[Collected data]
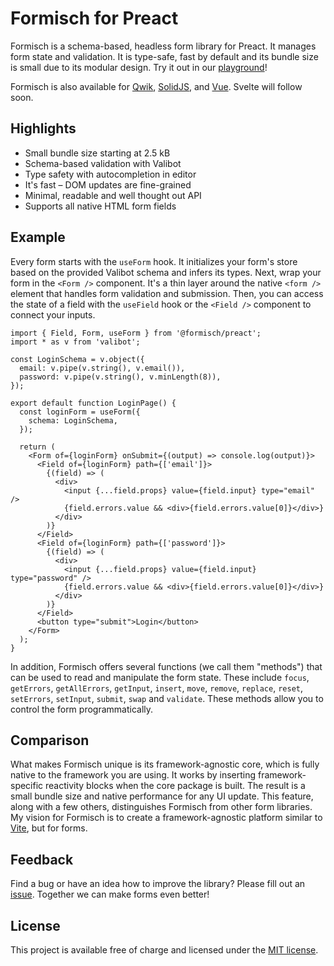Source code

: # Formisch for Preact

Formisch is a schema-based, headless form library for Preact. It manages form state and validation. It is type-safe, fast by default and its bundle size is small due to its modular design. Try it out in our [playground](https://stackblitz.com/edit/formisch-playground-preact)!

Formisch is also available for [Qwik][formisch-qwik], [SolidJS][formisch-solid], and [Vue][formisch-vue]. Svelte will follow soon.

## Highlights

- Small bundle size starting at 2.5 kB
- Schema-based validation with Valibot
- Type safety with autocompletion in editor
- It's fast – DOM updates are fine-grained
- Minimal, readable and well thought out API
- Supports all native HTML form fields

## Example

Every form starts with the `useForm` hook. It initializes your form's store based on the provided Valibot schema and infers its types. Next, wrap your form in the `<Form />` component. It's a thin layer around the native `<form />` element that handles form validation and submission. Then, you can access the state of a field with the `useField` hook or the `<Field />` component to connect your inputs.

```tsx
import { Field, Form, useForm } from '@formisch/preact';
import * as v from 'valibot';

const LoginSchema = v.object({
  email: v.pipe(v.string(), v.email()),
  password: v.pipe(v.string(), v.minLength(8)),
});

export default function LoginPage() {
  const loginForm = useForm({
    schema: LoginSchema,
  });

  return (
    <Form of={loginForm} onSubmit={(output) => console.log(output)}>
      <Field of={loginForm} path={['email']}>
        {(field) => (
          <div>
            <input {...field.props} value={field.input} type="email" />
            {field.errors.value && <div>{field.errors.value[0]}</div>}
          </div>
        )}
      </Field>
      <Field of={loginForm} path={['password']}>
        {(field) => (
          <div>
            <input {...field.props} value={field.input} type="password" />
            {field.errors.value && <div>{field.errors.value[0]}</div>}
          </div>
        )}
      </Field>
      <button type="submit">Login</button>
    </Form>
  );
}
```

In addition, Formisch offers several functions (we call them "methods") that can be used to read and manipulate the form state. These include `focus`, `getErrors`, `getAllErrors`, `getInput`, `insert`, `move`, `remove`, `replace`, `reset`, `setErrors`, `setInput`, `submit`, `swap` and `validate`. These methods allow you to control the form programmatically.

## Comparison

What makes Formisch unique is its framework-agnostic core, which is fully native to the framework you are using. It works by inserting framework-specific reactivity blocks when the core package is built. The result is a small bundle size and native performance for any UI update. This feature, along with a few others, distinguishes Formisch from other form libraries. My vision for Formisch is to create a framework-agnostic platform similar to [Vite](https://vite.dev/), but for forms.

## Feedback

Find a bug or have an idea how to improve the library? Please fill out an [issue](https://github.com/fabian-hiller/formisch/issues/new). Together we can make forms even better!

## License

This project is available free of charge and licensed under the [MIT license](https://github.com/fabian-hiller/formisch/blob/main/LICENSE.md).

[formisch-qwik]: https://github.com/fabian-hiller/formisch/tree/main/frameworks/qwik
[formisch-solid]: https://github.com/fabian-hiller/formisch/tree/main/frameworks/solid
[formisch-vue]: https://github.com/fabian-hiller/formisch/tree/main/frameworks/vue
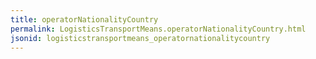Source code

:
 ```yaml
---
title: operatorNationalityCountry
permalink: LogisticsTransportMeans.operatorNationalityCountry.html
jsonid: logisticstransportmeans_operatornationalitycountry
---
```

---

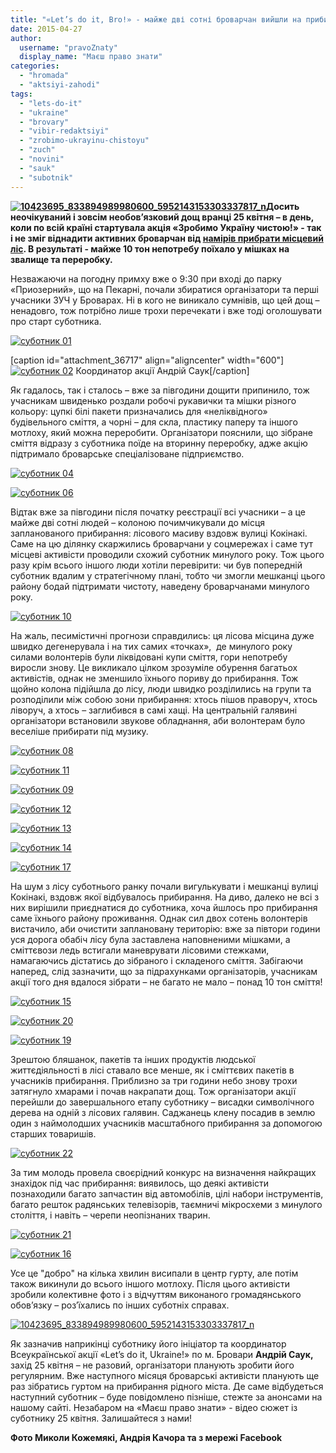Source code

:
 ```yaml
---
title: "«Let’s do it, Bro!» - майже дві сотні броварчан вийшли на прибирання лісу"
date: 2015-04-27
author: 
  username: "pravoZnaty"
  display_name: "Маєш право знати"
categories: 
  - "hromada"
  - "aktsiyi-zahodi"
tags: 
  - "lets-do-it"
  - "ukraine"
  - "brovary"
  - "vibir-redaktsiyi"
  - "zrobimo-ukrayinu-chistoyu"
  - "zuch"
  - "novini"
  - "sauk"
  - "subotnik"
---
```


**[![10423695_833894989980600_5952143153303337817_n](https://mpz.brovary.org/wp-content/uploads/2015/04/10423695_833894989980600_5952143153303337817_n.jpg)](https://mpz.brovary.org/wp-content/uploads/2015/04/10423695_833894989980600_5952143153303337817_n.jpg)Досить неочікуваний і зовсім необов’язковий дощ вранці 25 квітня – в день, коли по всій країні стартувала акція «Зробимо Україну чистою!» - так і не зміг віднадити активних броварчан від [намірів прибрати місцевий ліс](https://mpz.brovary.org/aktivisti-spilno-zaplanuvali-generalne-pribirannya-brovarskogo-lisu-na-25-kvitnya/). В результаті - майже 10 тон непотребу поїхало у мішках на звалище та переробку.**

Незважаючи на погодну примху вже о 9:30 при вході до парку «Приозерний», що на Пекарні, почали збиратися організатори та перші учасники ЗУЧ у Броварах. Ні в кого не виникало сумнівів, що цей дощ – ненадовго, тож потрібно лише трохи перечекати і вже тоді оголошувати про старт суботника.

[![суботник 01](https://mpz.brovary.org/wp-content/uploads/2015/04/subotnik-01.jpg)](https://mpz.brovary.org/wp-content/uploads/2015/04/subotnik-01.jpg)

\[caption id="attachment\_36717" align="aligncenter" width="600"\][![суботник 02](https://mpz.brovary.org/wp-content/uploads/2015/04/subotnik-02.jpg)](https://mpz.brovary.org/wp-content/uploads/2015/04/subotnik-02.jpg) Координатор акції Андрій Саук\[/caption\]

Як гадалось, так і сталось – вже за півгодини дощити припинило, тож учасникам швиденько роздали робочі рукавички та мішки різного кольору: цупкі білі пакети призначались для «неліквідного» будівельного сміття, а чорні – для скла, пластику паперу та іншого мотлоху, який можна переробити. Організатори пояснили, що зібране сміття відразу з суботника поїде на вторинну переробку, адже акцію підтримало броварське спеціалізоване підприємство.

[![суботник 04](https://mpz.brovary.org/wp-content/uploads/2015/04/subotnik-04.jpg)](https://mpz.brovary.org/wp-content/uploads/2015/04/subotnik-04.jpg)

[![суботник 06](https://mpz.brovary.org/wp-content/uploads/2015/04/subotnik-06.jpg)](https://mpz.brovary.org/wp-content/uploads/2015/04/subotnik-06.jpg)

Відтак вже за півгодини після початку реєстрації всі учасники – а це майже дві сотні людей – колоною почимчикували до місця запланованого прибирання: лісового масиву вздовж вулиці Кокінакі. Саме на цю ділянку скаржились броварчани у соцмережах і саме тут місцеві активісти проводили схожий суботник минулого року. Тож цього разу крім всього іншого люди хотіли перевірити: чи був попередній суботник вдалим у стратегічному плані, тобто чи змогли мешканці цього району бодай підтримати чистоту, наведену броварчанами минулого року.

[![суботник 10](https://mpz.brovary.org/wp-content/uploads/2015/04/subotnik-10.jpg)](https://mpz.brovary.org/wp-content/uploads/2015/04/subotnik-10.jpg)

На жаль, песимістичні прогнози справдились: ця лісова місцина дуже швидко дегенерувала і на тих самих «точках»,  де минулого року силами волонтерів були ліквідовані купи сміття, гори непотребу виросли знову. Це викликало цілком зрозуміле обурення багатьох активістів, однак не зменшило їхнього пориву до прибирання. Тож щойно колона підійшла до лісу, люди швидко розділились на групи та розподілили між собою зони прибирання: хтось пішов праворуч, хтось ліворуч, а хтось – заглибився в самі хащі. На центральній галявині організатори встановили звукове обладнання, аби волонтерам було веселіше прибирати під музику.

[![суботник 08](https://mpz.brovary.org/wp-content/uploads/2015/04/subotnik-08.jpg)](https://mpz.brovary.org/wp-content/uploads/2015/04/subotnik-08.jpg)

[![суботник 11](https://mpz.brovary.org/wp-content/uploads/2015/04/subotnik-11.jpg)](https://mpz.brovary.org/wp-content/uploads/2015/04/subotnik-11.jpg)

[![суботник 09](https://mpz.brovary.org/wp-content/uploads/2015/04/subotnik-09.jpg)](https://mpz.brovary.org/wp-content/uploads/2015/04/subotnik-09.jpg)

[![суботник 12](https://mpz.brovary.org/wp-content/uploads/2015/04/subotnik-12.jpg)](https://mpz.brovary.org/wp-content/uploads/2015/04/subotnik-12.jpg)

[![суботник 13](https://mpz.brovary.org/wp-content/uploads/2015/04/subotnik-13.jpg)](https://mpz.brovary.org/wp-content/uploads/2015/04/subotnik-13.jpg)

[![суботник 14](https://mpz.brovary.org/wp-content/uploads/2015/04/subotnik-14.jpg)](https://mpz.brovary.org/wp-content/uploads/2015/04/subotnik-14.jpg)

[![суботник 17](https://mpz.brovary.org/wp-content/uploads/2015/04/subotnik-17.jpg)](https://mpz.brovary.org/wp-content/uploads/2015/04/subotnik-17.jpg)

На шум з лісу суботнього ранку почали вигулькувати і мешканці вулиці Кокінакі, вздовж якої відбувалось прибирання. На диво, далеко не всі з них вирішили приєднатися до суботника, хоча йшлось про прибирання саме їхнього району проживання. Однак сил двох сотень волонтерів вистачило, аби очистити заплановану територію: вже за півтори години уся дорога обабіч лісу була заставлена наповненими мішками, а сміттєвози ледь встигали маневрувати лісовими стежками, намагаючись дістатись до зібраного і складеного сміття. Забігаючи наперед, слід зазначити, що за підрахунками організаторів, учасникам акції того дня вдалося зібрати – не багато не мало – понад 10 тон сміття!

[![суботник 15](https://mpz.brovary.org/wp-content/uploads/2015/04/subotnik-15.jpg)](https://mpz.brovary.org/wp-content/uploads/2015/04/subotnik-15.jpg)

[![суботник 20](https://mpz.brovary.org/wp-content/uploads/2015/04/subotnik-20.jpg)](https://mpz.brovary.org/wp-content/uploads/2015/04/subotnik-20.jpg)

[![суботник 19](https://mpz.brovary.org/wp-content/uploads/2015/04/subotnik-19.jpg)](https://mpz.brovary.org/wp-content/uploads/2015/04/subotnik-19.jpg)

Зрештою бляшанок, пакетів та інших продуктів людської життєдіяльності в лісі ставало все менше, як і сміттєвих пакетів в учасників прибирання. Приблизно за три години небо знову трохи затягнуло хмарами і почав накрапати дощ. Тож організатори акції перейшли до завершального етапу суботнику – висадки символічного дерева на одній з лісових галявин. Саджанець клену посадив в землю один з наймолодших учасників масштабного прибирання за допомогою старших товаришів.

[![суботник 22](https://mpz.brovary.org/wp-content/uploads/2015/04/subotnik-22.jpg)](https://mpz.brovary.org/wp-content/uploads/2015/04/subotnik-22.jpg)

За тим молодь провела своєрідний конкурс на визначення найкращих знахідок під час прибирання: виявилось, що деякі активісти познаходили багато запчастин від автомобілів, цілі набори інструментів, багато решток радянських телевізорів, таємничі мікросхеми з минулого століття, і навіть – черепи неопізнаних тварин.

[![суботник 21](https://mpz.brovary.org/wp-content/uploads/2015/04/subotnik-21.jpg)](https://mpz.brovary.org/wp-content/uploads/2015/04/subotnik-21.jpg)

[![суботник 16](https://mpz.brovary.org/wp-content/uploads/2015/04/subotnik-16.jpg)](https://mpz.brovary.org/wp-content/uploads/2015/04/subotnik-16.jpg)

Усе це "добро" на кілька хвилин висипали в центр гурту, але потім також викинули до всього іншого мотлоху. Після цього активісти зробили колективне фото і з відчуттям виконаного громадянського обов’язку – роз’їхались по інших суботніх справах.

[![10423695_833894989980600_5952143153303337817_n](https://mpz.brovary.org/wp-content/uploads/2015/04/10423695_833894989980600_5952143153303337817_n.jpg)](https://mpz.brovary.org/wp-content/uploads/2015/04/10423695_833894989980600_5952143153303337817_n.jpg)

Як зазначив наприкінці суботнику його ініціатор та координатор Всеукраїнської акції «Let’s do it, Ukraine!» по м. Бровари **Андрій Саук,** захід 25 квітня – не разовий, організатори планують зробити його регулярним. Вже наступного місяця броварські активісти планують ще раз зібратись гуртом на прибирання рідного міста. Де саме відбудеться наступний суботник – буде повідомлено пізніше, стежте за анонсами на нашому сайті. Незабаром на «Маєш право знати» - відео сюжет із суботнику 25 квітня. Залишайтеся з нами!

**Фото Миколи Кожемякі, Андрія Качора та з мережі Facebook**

* * *

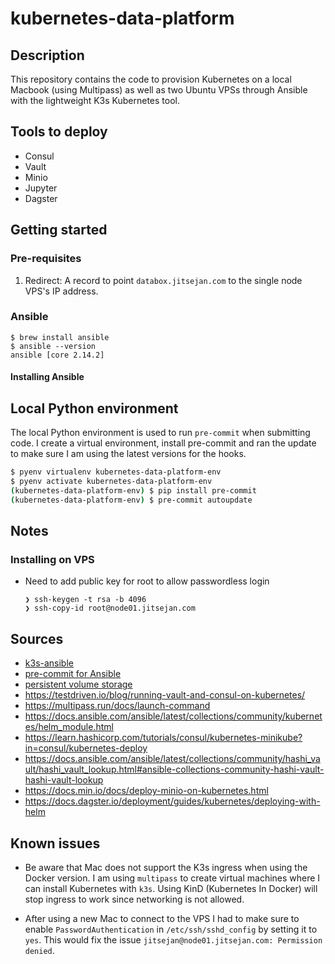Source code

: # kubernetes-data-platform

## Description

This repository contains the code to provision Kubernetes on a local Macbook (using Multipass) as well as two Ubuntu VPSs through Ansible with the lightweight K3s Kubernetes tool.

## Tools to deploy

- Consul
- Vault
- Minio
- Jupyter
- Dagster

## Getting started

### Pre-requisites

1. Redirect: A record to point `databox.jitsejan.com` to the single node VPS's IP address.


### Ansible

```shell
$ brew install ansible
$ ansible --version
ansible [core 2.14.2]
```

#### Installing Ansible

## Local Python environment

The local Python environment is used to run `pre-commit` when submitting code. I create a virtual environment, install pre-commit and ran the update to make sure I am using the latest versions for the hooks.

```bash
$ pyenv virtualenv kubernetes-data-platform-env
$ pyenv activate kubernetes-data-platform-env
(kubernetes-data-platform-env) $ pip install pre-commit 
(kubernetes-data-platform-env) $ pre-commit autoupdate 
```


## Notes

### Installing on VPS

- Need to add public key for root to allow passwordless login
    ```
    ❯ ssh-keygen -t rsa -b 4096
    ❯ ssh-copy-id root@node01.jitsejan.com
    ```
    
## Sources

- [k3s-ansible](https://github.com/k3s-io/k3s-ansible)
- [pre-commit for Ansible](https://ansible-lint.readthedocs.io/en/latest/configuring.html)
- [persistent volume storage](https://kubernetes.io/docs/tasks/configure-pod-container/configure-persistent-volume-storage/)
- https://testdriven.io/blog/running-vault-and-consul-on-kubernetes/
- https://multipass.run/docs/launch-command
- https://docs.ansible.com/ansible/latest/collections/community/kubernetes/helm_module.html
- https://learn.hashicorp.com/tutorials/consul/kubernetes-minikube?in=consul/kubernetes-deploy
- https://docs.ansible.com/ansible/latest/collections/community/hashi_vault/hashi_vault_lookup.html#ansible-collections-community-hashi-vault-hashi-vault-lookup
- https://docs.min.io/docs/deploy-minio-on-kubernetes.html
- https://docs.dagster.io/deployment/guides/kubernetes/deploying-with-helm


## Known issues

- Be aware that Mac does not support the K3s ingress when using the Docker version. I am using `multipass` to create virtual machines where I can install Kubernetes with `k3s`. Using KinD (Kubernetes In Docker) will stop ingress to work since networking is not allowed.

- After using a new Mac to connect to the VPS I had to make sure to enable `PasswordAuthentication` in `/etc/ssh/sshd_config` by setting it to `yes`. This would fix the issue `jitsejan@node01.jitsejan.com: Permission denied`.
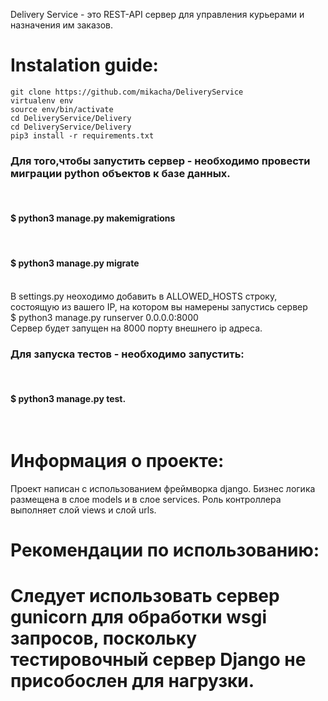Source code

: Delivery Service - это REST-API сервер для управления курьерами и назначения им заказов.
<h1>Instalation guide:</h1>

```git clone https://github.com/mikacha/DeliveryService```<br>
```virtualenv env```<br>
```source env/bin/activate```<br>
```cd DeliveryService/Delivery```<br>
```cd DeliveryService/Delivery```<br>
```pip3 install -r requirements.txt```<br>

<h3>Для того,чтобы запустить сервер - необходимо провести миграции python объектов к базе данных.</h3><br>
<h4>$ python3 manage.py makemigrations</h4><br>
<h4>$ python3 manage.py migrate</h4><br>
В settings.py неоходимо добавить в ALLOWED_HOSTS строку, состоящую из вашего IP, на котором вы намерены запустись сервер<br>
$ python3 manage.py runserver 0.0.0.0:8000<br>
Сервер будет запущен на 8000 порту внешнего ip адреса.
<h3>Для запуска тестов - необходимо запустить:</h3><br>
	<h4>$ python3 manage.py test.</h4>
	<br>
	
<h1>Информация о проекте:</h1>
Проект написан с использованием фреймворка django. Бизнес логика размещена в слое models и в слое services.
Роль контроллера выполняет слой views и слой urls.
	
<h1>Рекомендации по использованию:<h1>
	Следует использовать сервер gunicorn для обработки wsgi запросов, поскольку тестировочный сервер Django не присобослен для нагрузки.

**ACTIVITY**. The required answer is the run of lines above, starting at the line with "<h4>$ python3 manage.py test.</h4>" and ending at the line with "<h1>Рекомендации по использованию:<h1>", reproduced exactly with both ends.

**ANSWER SPACE**.
	<h4>$ python3 manage.py test.</h4>
	<br>
	
<h1>Информация о проекте:</h1>
Проект написан с использованием фреймворка django. Бизнес логика размещена в слое models и в слое services.
Роль контроллера выполняет слой views и слой urls.
	
<h1>Рекомендации по использованию:<h1>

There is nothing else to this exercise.